Kakuzi PLC is a Kenyan agricultural cultivation and manufacture company. Its products include avocados (of which it has been Kenya's largest exporter),  blueberries, macadamia, tea, livestock and commercial forestry.  Its subsidiaries include Estates Services Limited. Kakuzi's majority shareholder is the British company Camellia.

History

The Sisal Venture

The history of Kakuzi dates back to the colonial period with the arrival of Mr. Donald Farquharson Seth-Smith in British East Africa in 1906. A graduate of Oxford, he was a distinguished athlete, and upon arrival in Kenya, he set up his agricultural venture. In 1907, Donald, together with Mr.  Mervyn Ridley and Lord Cranworth they bought land (10117 ha) in Makuyu where they established their agribusiness venture. The farm was run by Mervyn and Donald who experimented with different crops before settling on sisal. They named the estate Sisal Ltd  and with increased demand for sisal, the business flourished.

The Coffee & Tea Venture

Kakuzi Fiberlands limited was incorporated in 1919, with interests in sisal and Coffee. It neighboured Sisal Limited and during this time, Sisal limited diversified its portfolio to include tea which was grown in Nandi Hills. This prompted Kakuzi, then majority-owned by Eastern Produce to acquire Siret Tea Estate in 1948.

Merger

The two firms merged in 1966 to form Kakuzi Plc. In 1987 sisal production ceased owing to increased competition from synthetic fibers. The focus was therefore shifted towards other crops.  Following a significant drought in 1984, the coffee plantations started to show symptoms of a serious fungal disease, Fusarium, which had been imported from poorly run neighbouring estates. New planting was not an option as this became infected as well and diversification into other crops resulted. Avocados were particularly viable and planted in large areas. Another diversification, on land unsuitable for more valuable crops, is forestry. Planting started in 1992, and by the end of 2010, some 1242 Hectares had been planted.  Cattle were a further diversification during the 1980s, when the size of the herd peaked at 7,500. As of August 2011, the herd was 4,407.

Acquisition by Camellia
As early as 1948, interests in Kenya's agricultural industry had gained shape. Eastern Produce acquired tea estates in Nandi (Siret Tea Estate). Camellia acquired majority interests in Eastern Produce limited which had interests in Kenya and Malawi. By 1990, Camellia had majority interests in Kakuzi through its subsidiaries; Eastern Produce Plc (34.19%) and Lawrie Group Plc (7.53%). In 1991, Linton Park Plc acquired Eastern Produce and further increased their holdings to 42.83%. By 1994 Linton Park, a subsidiary of Camellia held 50.1% of the outstanding shares. Currently, the stake is held by two subsidiaries; Bordue Ltd (26.06%) and Lintak Investments Ltd. (24.64%). Notably, the largest individual shareholder is Mr. John Kibunga Kimani with a 32.20% stake. He is also a Non-Executive Director effective November 1st 2020.

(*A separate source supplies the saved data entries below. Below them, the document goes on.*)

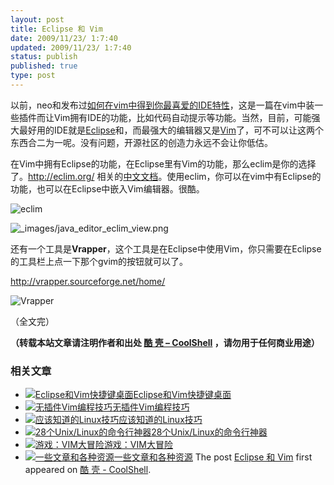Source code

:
 ```yaml
---
layout: post
title: Eclipse 和 Vim
date: 2009/11/23/ 1:7:40
updated: 2009/11/23/ 1:7:40
status: publish
published: true
type: post
---
```


以前，neo和发布过[如何在vim中得到你最喜爱的IDE特性](https://coolshell.cn/articles/894.html)，这是一篇在vim中装一些插件而让Vim拥有IDE的功能，比如代码自动提示等功能。当然，目前，可能强大最好用的IDE就是[Eclipse](http://eclipse.org/)和，而最强大的编辑器又是[Vim](http://vim.org/)了，可不可以让这两个东西合二为一呢。没有问题，开源社区的创造力永远不会让你低估。


在Vim中拥有Eclipse的功能，在Eclipse里有Vim的功能，那么eclim是你的选择了。<http://eclim.org/> 相关的[中文文档](http://eclim.org/translations/zh_TW/vim/cheatsheet.html#translations-zh-tw-vim-cheatsheet)。使用eclim，你可以在vim中有Eclipse的功能，也可以在Eclipse中嵌入Vim编辑器。很酷。


![](https://coolshell.cn/wp-content/uploads/2009/11/eclim.png "eclim")



![_images/java_editor_eclim_view.png](http://eclim.org/_images/gvim_eclim_view.png)


还有一个工具是**Vrapper**，这个工具是在Eclipse中使用Vim，你只需要在Eclipse的工具栏上点一下那个gvim的按钮就可以了。


<http://vrapper.sourceforge.net/home/>


![](http://vrapper.sourceforge.net/img/toolbar_button.png "Vrapper")


（全文完）



**（转载本站文章请注明作者和出处 [酷 壳 – CoolShell](https://coolshell.cn/) ，请勿用于任何商业用途）**



### 相关文章

* [![Eclipse和Vim快捷键桌面](https://coolshell.cn/wp-content/uploads/2010/10/EclipseCanoo1440x900-150x150.png)](https://coolshell.cn/articles/3181.html)[Eclipse和Vim快捷键桌面](https://coolshell.cn/articles/3181.html)
* [![无插件Vim编程技巧](https://coolshell.cn/wp-content/uploads/2014/03/success_vim-150x150.jpg)](https://coolshell.cn/articles/11312.html)[无插件Vim编程技巧](https://coolshell.cn/articles/11312.html)
* [![应该知道的Linux技巧](https://coolshell.cn/wp-content/uploads/2013/01/linux-bash-300x225-150x150.jpg)](https://coolshell.cn/articles/8883.html)[应该知道的Linux技巧](https://coolshell.cn/articles/8883.html)
* [![28个Unix/Linux的命令行神器](https://coolshell.cn/wp-content/uploads/2012/07/dstat_screenshot-150x150.png)](https://coolshell.cn/articles/7829.html)[28个Unix/Linux的命令行神器](https://coolshell.cn/articles/7829.html)
* [![游戏：VIM大冒险](https://coolshell.cn/wp-content/uploads/2012/04/vimadventuresgamefun-150x150.jpg)](https://coolshell.cn/articles/7166.html)[游戏：VIM大冒险](https://coolshell.cn/articles/7166.html)
* [![一些文章和各种资源](https://coolshell.cn/wp-content/uploads/2011/09/image008-150x150.jpg)](https://coolshell.cn/articles/5224.html)[一些文章和各种资源](https://coolshell.cn/articles/5224.html)
The post [Eclipse 和 Vim](https://coolshell.cn/articles/1837.html) first appeared on [酷 壳 - CoolShell](https://coolshell.cn).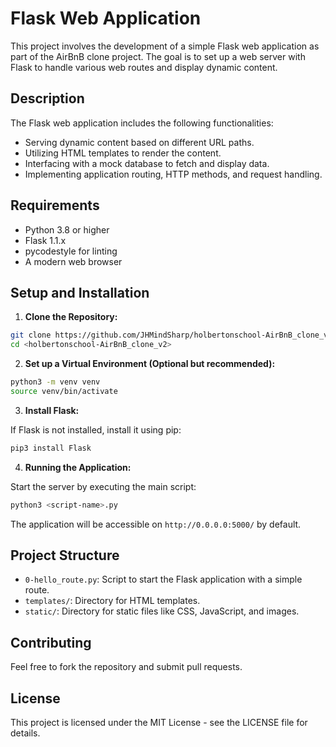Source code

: 
# Flask Web Application

This project involves the development of a simple Flask web application as part of the AirBnB clone project. The goal is to set up a web server with Flask to handle various web routes and display dynamic content.

## Description

The Flask web application includes the following functionalities:

- Serving dynamic content based on different URL paths.
- Utilizing HTML templates to render the content.
- Interfacing with a mock database to fetch and display data.
- Implementing application routing, HTTP methods, and request handling.

## Requirements

- Python 3.8 or higher
- Flask 1.1.x
- pycodestyle for linting
- A modern web browser

## Setup and Installation

1. **Clone the Repository:**

```bash
git clone https://github.com/JHMindSharp/holbertonschool-AirBnB_clone_v2.git
cd <holbertonschool-AirBnB_clone_v2>
```

2. **Set up a Virtual Environment (Optional but recommended):**

```bash
python3 -m venv venv
source venv/bin/activate
```

3. **Install Flask:**

If Flask is not installed, install it using pip:

```bash
pip3 install Flask
```

4. **Running the Application:**

Start the server by executing the main script:

```bash
python3 <script-name>.py
```

The application will be accessible on `http://0.0.0.0:5000/` by default.

## Project Structure

- `0-hello_route.py`: Script to start the Flask application with a simple route.
- `templates/`: Directory for HTML templates.
- `static/`: Directory for static files like CSS, JavaScript, and images.

## Contributing

Feel free to fork the repository and submit pull requests.

## License

This project is licensed under the MIT License - see the LICENSE file for details.
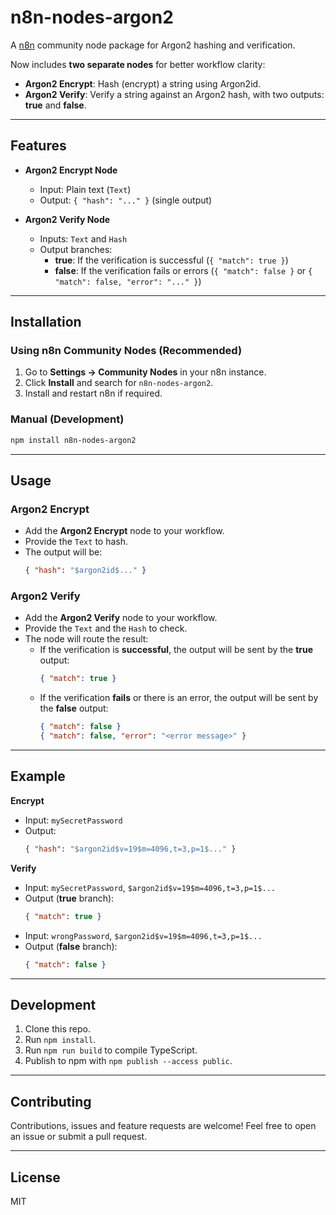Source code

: # n8n-nodes-argon2

A [n8n](https://n8n.io) community node package for Argon2 hashing and verification.

Now includes **two separate nodes** for better workflow clarity:
- **Argon2 Encrypt**: Hash (encrypt) a string using Argon2id.
- **Argon2 Verify**: Verify a string against an Argon2 hash, with two outputs: **true** and **false**.

---

## Features

- **Argon2 Encrypt Node**
  - Input: Plain text (`Text`)
  - Output: `{ "hash": "..." }` (single output)

- **Argon2 Verify Node**
  - Inputs: `Text` and `Hash`
  - Output branches:
    - **true**: If the verification is successful (`{ "match": true }`)
    - **false**: If the verification fails or errors (`{ "match": false }` or `{ "match": false, "error": "..." }`)

---

## Installation

### Using n8n Community Nodes (Recommended)

1. Go to **Settings → Community Nodes** in your n8n instance.
2. Click **Install** and search for `n8n-nodes-argon2`.
3. Install and restart n8n if required.

### Manual (Development)

```bash
npm install n8n-nodes-argon2
```

---

## Usage

### Argon2 Encrypt
- Add the **Argon2 Encrypt** node to your workflow.
- Provide the `Text` to hash.
- The output will be:
  ```json
  { "hash": "$argon2id$..." }
  ```

### Argon2 Verify
- Add the **Argon2 Verify** node to your workflow.
- Provide the `Text` and the `Hash` to check.
- The node will route the result:
  - If the verification is **successful**, the output will be sent by the **true** output:
    ```json
    { "match": true }
    ```
  - If the verification **fails** or there is an error, the output will be sent by the **false** output:
    ```json
    { "match": false }
    { "match": false, "error": "<error message>" }
    ```

---

## Example

**Encrypt**

- Input: `mySecretPassword`
- Output:
  ```json
  { "hash": "$argon2id$v=19$m=4096,t=3,p=1$..." }
  ```

**Verify**

- Input: `mySecretPassword`, `$argon2id$v=19$m=4096,t=3,p=1$...`
- Output (**true** branch):
  ```json
  { "match": true }
  ```
- Input: `wrongPassword`, `$argon2id$v=19$m=4096,t=3,p=1$...`
- Output (**false** branch):
  ```json
  { "match": false }
  ```

---

## Development

1. Clone this repo.
2. Run `npm install`.
3. Run `npm run build` to compile TypeScript.
4. Publish to npm with `npm publish --access public`.

---

## Contributing

Contributions, issues and feature requests are welcome!
Feel free to open an issue or submit a pull request.

---

## License

MIT
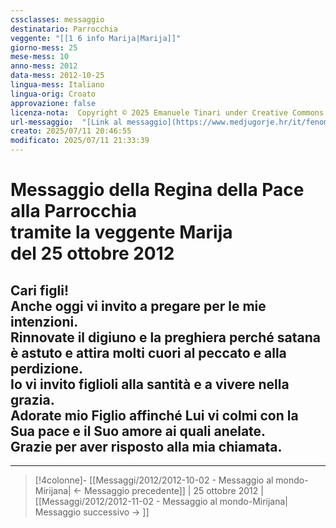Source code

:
 ```yaml
---
cssclasses: messaggio
destinatario: Parrocchia
veggente: "[[1 6 info Marija|Marija]]"
giorno-mess: 25
mese-mess: 10
anno-mess: 2012
data-mess: 2012-10-25
lingua-mess: Italiano
lingua-orig: Croato
approvazione: false
licenza-nota:  Copyright © 2025 Emanuele Tinari under Creative Commons BY-NC-SA 4.0 https://creativecommons.org/licenses/by-nc-sa/4.0/
url-messaggio:  "[Link al messaggio](https://www.medjugorje.hr/it/fenomeno-di-medjugorje/messaggi-della-madonna/?datum=2012-10-25)"
creato: 2025/07/11 20:46:55
modificato: 2025/07/11 21:33:39
---
```


# Messaggio della Regina della Pace<br>alla Parrocchia<br>tramite la veggente Marija<br>del 25 ottobre 2012

## Cari figli!<br>Anche oggi vi invito a pregare per le mie intenzioni.<br>Rinnovate il digiuno e la preghiera perché satana è astuto e attira molti cuori al peccato e alla perdizione.<br>Io vi invito figlioli alla santità e a vivere nella grazia.<br>Adorate mio Figlio affinché Lui vi colmi con la Sua pace e il Suo amore ai quali anelate.<br>Grazie per aver risposto alla mia chiamata.

***

> [!4colonne]- [[Messaggi/2012/2012-10-02 - Messaggio al mondo-Mirijana| ← Messaggio precedente]] | 25 ottobre 2012 | [[Messaggi/2012/2012-11-02 - Messaggio al mondo-Mirijana| Messaggio successivo → ]]
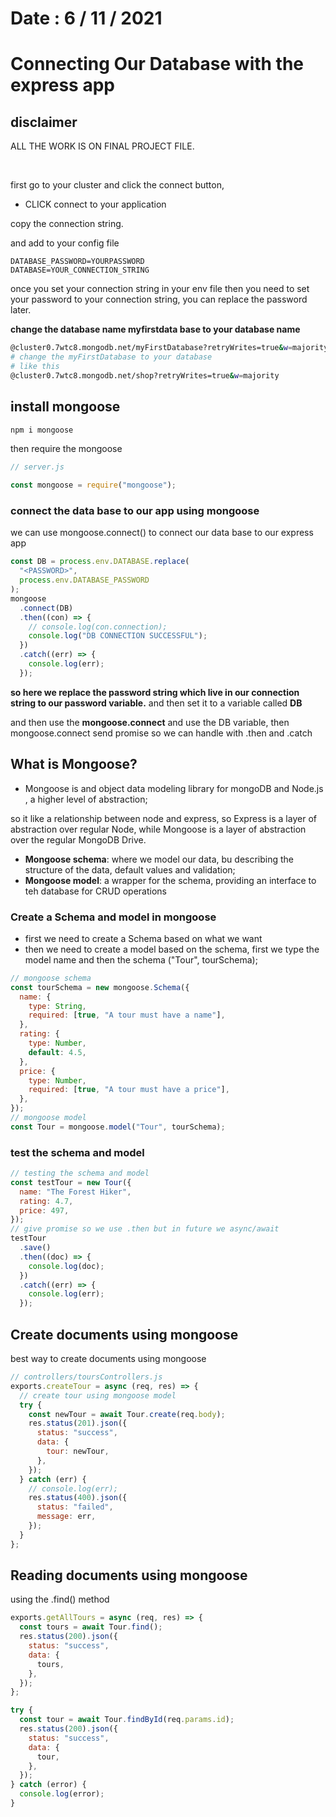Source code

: # Date : 6 / 11 / 2021

# Connecting Our Database with the express app

## disclaimer

ALL THE WORK IS ON FINAL PROJECT FILE.

<br>

first go to your cluster and click the connect button,

- CLICK connect to your application

copy the connection string.
<br>

and add to your config file

```env
DATABASE_PASSWORD=YOURPASSWORD
DATABASE=YOUR_CONNECTION_STRING
```

once you set your connection string in your env file then you need to set your password to your connection string, you can replace the password later.
<br>

**change the database name myfirstdata base to your database name**

```bash
@cluster0.7wtc8.mongodb.net/myFirstDatabase?retryWrites=true&w=majority
# change the myFirstDatabase to your database
# like this
@cluster0.7wtc8.mongodb.net/shop?retryWrites=true&w=majority
```

## install mongoose

```bash
npm i mongoose
```

then require the mongoose

```js
// server.js

const mongoose = require("mongoose");
```

### connect the data base to our app using mongoose

we can use mongoose.connect() to connect our data base to our express app

```js
const DB = process.env.DATABASE.replace(
  "<PASSWORD>",
  process.env.DATABASE_PASSWORD
);
mongoose
  .connect(DB)
  .then((con) => {
    // console.log(con.connection);
    console.log("DB CONNECTION SUCCESSFUL");
  })
  .catch((err) => {
    console.log(err);
  });
```

**so here we replace the password string which live in our connection string to our password variable.**
and then set it to a variable called **DB**
<br>

and then use the **mongoose.connect** and use the DB variable, then mongoose.connect send promise so we can handle with .then and .catch

## What is Mongoose?

- Mongoose is and object data modeling library for mongoDB and Node.js , a higher level of abstraction;
  <br>

so it like a relationship between node and express, so Express is a layer of abstraction over regular Node, while Mongoose is a layer of abstraction over the regular MongoDB Drive.

- **Mongoose schema**: where we model our data, bu describing the structure of the data, default values and validation;
- **Mongoose model**: a wrapper for the schema, providing an interface to teh database for CRUD operations

### Create a Schema and model in mongoose

- first we need to create a Schema based on what we want
- then we need to create a model based on the schema, first we type the model name and then the schema ("Tour", tourSchema);

```js
// mongoose schema
const tourSchema = new mongoose.Schema({
  name: {
    type: String,
    required: [true, "A tour must have a name"],
  },
  rating: {
    type: Number,
    default: 4.5,
  },
  price: {
    type: Number,
    required: [true, "A tour must have a price"],
  },
});
// mongoose model
const Tour = mongoose.model("Tour", tourSchema);
```

### test the schema and model

```js
// testing the schema and model
const testTour = new Tour({
  name: "The Forest Hiker",
  rating: 4.7,
  price: 497,
});
// give promise so we use .then but in future we async/await
testTour
  .save()
  .then((doc) => {
    console.log(doc);
  })
  .catch((err) => {
    console.log(err);
  });
```

## Create documents using mongoose

best way to create documents using mongoose

```js
// controllers/toursControllers.js
exports.createTour = async (req, res) => {
  // create tour using mongoose model
  try {
    const newTour = await Tour.create(req.body);
    res.status(201).json({
      status: "success",
      data: {
        tour: newTour,
      },
    });
  } catch (err) {
    // console.log(err);
    res.status(400).json({
      status: "failed",
      message: err,
    });
  }
};
```

## Reading documents using mongoose

using the .find() method

```js
exports.getAllTours = async (req, res) => {
  const tours = await Tour.find();
  res.status(200).json({
    status: "success",
    data: {
      tours,
    },
  });
};
```

```js
try {
  const tour = await Tour.findById(req.params.id);
  res.status(200).json({
    status: "success",
    data: {
      tour,
    },
  });
} catch (error) {
  console.log(error);
}
```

Controversies and Accusations of Human Rights Violations 
In 2017, a group of Kenyans petitioned Kenya's National Land Commission, claiming that colonialists had forced them off present-day Kakuzi land, confiscated their animals and left them destitute. More local community groups have since joined the petition in laying claim to the company's land.

In February 2019, avocado farmers in Murang'a county threatened to take court action against Kakuzi, accusing the company of breaching an avocado supply contract and not paying them in full.

In October 2020, the law firm Leigh Day said it had initiated legal action against UK firm Camellia, the parent of Kakuzi, on behalf of 79 Kenyans who accused Kakuzi's security guards of perpetrating abuses since 2009 including killings, rape, attacks and false imprisonment. Following these allegations, UK's supermarket chain Tesco announced that it had suspended avocado supply from Kakuzi Kenya due to the abuse claims.  Two more large European supermarket chains, Sainsbury's and Lidl, later confirmed that they had suspended deals with Kakuzi.  In February 2021, Camellia settled the court case for £4.6 million (Kes 696 million). The sum included compensation, legal costs and funding schemes for the community. However, the company did not issue an apology.

In June 2021, two additional women came forward with new allegations that they were raped by security guards at Kakuzi farm.

On August 03, Kenya’s Capital Market Authority questioned the CEO and CFO of Kakuzi over allegations of tax evasion through transfer pricing and conflict of interest by its majority shareholder.

Human Rights Measures
Following the levelling of unsubstantiated allegations, Kakuzi Plc has been actively working to address stakeholder concerns earlier raised, including with the assistance of leading human rights advisers. The company has already received positive feedback from the Ethical Trade Initiative.  In August 2021, Kakuzi PLC became the first corporate organization in Sub-Saharan Africa to constitute and establish an Independent Human Rights Advisory Committee (IHRAC) to be chaired by Kenya’s former Attorney General Prof Githu Muigai.